What is Emancipation Jubilee? Click to download flyer
Emancipation Day is the day that enslaved persons were officially free from slavery and apprenticeship. Although the Law of Abolition was passed in 1834, fully fledged freedom was not materialized until 1838 and thus Emancipation Day was a reason for rejoicing and it became a yearly remembrance and thanksgiving
festival.

Emancipation Jubilee is a major celebration organized by the Jamaica National Heritage Trust at Seville Heritage Park, St. Ann to honour our African ancestors and their contributions towards the free society that we now enjoy. The annual event began on July 31, 1997 when the remains of four ex-slaves were re-interred on the Seville property after they were excavated from the Slave Village on the property and extensively studied by Archaeologists at Syracuse University. The following year, one of the remains was repatriated to Ghana and buried there. Since 1997, the JNHT has commemorated the event with a cultural package that showcases the African retentions of our heritage.

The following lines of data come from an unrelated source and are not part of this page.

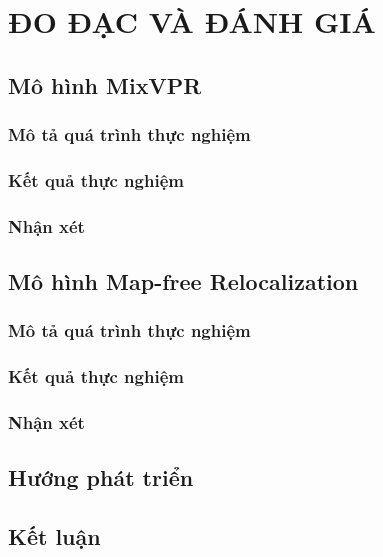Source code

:\chapter{ĐO ĐẠC VÀ ĐÁNH GIÁ}

\section{Mô hình MixVPR}
\subsection*{Mô tả quá trình thực nghiệm}
\subsection*{Kết quả thực nghiệm}
\subsection*{Nhận xét}


\section{Mô hình Map-free Relocalization}
\subsection*{Mô tả quá trình thực nghiệm}
\subsection*{Kết quả thực nghiệm}
\subsection*{Nhận xét}

\section{Hướng phát triển}

\section{Kết luận}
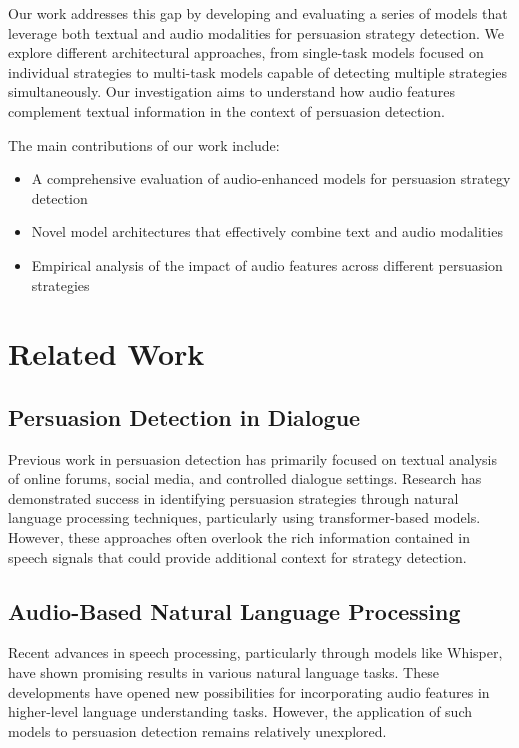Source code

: \documentclass[10pt,twocolumn]{article}
\begin{document}
Our work addresses this gap by developing and evaluating a series of models that leverage both textual and audio modalities for persuasion strategy detection. We explore different architectural approaches, from single-task models focused on individual strategies to multi-task models capable of detecting multiple strategies simultaneously. Our investigation aims to understand how audio features complement textual information in the context of persuasion detection.

The main contributions of our work include:
\begin{itemize}
    \item A comprehensive evaluation of audio-enhanced models for persuasion strategy detection
    \item Novel model architectures that effectively combine text and audio modalities
    \item Empirical analysis of the impact of audio features across different persuasion strategies
\end{itemize}

\section{Related Work}
\subsection{Persuasion Detection in Dialogue}
Previous work in persuasion detection has primarily focused on textual analysis of online forums, social media, and controlled dialogue settings. Research has demonstrated success in identifying persuasion strategies through natural language processing techniques, particularly using transformer-based models. However, these approaches often overlook the rich information contained in speech signals that could provide additional context for strategy detection.

\subsection{Audio-Based Natural Language Processing}
Recent advances in speech processing, particularly through models like Whisper, have shown promising results in various natural language tasks. These developments have opened new possibilities for incorporating audio features in higher-level language understanding tasks. However, the application of such models to persuasion detection remains relatively unexplored.
\end{document}
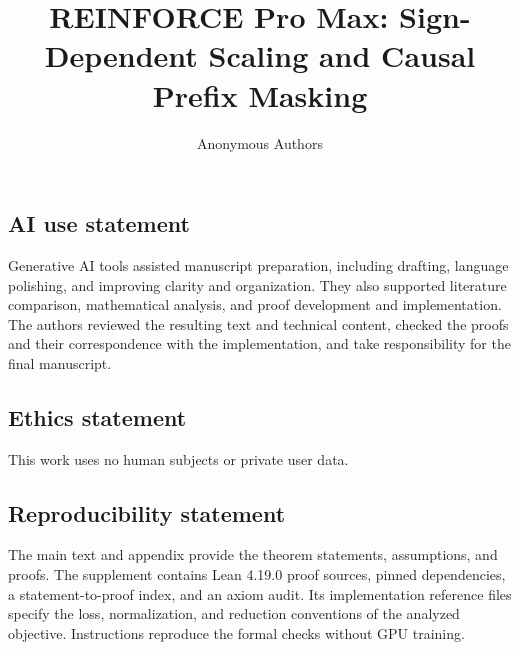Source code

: \documentclass{article}
\title{REINFORCE Pro Max: Sign-Dependent Scaling and Causal Prefix Masking}
\author{Anonymous Authors}
\theoremstyle{plain}
\theoremstyle{definition}
\begin{document}
\maketitle

\begin{abstract}

\end{abstract}

\label{sec:iclr-main-end}
\clearpage

\subsection*{AI use statement}
Generative AI tools assisted manuscript preparation, including drafting,
language polishing, and improving clarity and organization. They also
supported literature comparison, mathematical analysis, and proof
development and implementation. The authors reviewed the resulting text
and technical content, checked the proofs and their correspondence with
the implementation, and take responsibility for the final manuscript.

\subsection*{Ethics statement}
This work uses no human subjects or private user data.

\subsection*{Reproducibility statement}
The main text and appendix provide the theorem statements, assumptions, and
proofs. The supplement contains Lean 4.19.0 proof sources, pinned dependencies,
a statement-to-proof index, and an axiom audit. Its implementation reference
files specify the loss, normalization, and reduction conventions of the
analyzed objective. Instructions reproduce the formal checks without GPU training.





\end{document}
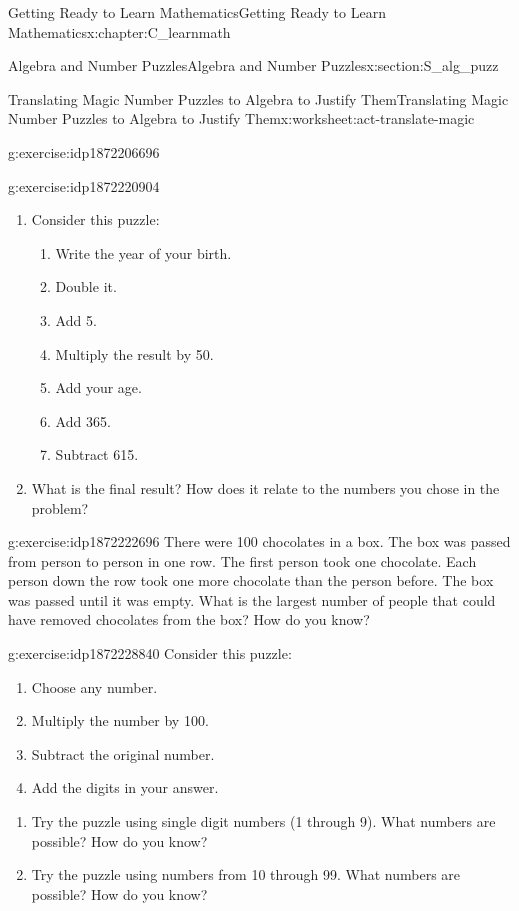\documentclass[oneside,10pt,]{book}
\numberwithin{equation}{chapter}
\begin{document}
\begin{chapterptx}{Getting Ready to Learn Mathematics}{}{Getting Ready to Learn Mathematics}{}{}{x:chapter:C_learnmath}
\begin{sectionptx}{Algebra and Number Puzzles}{}{Algebra and Number Puzzles}{}{}{x:section:S_alg_puzz}
\begin{worksheet-subsection}{Translating Magic Number Puzzles to Algebra to Justify Them}{}{Translating Magic Number Puzzles to Algebra to Justify Them}{}{}{x:worksheet:act-translate-magic}
\begin{divisionexercise}{3}{}{}{g:exercise:idp1872206696}
\end{divisionexercise}%
\begin{divisionexercise}{4}{}{}{g:exercise:idp1872220904}%
\begin{enumerate}[font=\bfseries,label=(\alph*),ref=\alph*]
\item{}Consider this puzzle:%
\begin{enumerate}[label=(\alph*)]
\item{}Write the year of your birth.%
\item{}Double it.%
\item{}Add 5.%
\item{}Multiply the result by 50.%
\item{}Add your age.%
\item{}Add 365.%
\item{}Subtract 615.%
\end{enumerate}
%
\item{}What is the final result? How does it relate to the numbers you chose in the problem?%
\end{enumerate}
\end{divisionexercise}%
\begin{divisionexercise}{5}{}{}{g:exercise:idp1872222696}%
There were 100 chocolates in a box. The box was passed from person to person in one row. The first person took one chocolate. Each person down the row took one more chocolate than the person before. The box was passed until it was empty. What is the largest number of people that could have removed chocolates from the box? How do you know?%
\end{divisionexercise}%
\begin{divisionexercise}{6}{}{}{g:exercise:idp1872228840}%
Consider this puzzle:%
\begin{enumerate}[label=(\alph*)]
\item{}Choose any number.%
\item{}Multiply the number by 100.%
\item{}Subtract the original number.%
\item{}Add the digits in your answer.%
\end{enumerate}
%
\begin{enumerate}[font=\bfseries,label=(\alph*),ref=\alph*]
\item{}Try the puzzle using single digit numbers (1 through 9). What numbers are possible? How do you know?%
\item{}Try the puzzle using numbers from 10 through 99. What numbers are possible? How do you know?%

\end{enumerate}
\end{divisionexercise}
\end{worksheet-subsection}
\end{sectionptx}
\end{chapterptx}
\end{document}
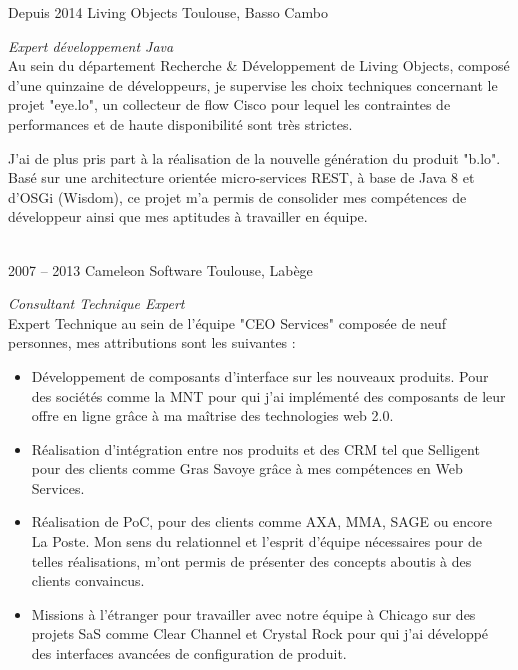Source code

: \documentclass{friggeri-cv} 	%
\begin{document}
\begin{entrylist}
\entry
{Depuis 2014}
{Living Objects}
{Toulouse, Basso Cambo}
{\vspace{0.2cm}\emph{Expert développement Java} \\
Au sein du département Recherche \& Développement de Living Objects, composé d'une quinzaine de développeurs, je supervise les choix techniques concernant le projet "eye.lo", un collecteur de flow Cisco pour lequel les contraintes de performances et de haute disponibilité sont très strictes.

J'ai de plus pris part à la réalisation de la nouvelle génération du produit "b.lo". Basé sur une architecture orientée micro-services REST, à base de Java 8 et d'OSGi (Wisdom), ce projet m'a permis de consolider mes compétences de développeur ainsi que mes aptitudes à travailler en équipe.
}\\

\entry
{2007 -- 2013}
{Cameleon Software}
{Toulouse, Labège}
{\vspace{0.2cm}\emph{Consultant Technique Expert} \\
Expert Technique au sein de l'équipe "CEO Services" composée de neuf personnes, mes attributions sont les suivantes :
\begin{itemize}
\item Développement de composants d’interface sur les nouveaux produits. Pour des sociétés
comme la MNT pour qui j’ai implémenté des composants de leur offre en ligne grâce à ma
maîtrise des technologies web 2.0.
\item Réalisation d’intégration entre nos produits et des CRM tel que Selligent pour des clients
comme Gras Savoye grâce à mes compétences en Web Services.
\item Réalisation de PoC, pour des clients comme AXA, MMA, SAGE ou encore La Poste. Mon sens
du relationnel et l'esprit d'équipe nécessaires pour de telles réalisations, m'ont permis de
présenter des concepts aboutis à des clients convaincus.
\item Missions à l’étranger pour travailler avec notre équipe à Chicago sur des projets SaS comme
Clear Channel et Crystal Rock pour qui j'ai développé des interfaces avancées de
configuration de produit.
\end{itemize}
}\\


\end{entrylist}
\end{document}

The aim of this celebration is to bring greater awareness and acceptance both locally and globally to the many struggles of our fore parents and to exhibit the retentions in our society. The themes and teachings of the event will be conveyed in a positive atmosphere allowing patrons to fully appreciate and recognize the significant contribution that this part of history played in our development as a people, nation and race.